Dun-Right Services Inc. was contracted to perform the manhole rehabilitation, which involved heavy, high-pressure cleaning, having the manhole walls built back to their original dimensions and a new coat of Raven 405 being applied.
“The main problem with the manholes was corrosion. Several of the manholes, especially where the forcemains would come in, were in pretty bad shape,” Hendrix said. “They had been lined in the past but we went in and sandblasted them and built them back to their original specifications using a cementitious coating. Dun-Right Services came in and relined them using the Raven product.”
He noted that the Raven product will likely be brought back to handle the manhole portion of the second phase of the Church Creek project at a later date.
The project is due for completion at the beginning of August. Layne has completed CIPP efforts on all 36-in. lines and some of the 42-in. sections, leaving several sections of both 24- and 42-in diameters left to line.

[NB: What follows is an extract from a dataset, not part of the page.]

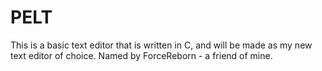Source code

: # PELT
This is a basic text editor that is written in C, and will be made as my new text editor of choice.
Named by ForceReborn - a friend of mine.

One of the keys to the success of the project has been the communication between CWS and its affected residents, letting them know every step that was being taken before it occurred. “We have made extensive efforts in talking with residents in the area and the neighborhood associations to make sure everybody is aware before we get there, to let them know where we are going to be, why we are there and how long we will be there,” said Huggins. “So far, we have had a positive response.”
Huggins noted that Charleston Water System has used trenchless methods as often as it can, depending on the situation, including horizontal directional drilling, microtunneling and CIPP. “We are always looking for opportunities” to use trenchless when it is warranted, he said.
Sharon M. Bueno is managing editor for Trenchless Technology.